◆ PROBLEM STATEMENT
Your copy should match the entries exactly, except that it holds no pictures.

........

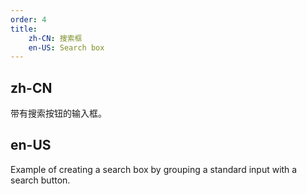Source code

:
 ```yaml
---
order: 4
title:
    zh-CN: 搜索框
    en-US: Search box
---
```


## zh-CN

带有搜索按钮的输入框。

## en-US

Example of creating a search box by grouping a standard input with a search button.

........

◆ OUTPUT FOR THIS EXERCISE
Source code

:
 ```yaml
---
order: 4
title:
    zh-CN: 搜索框
    en-US: Search box
---
```


## zh-CN

带有搜索按钮的输入框。

## en-US

Example of creating a search box by grouping a standard input with a search button.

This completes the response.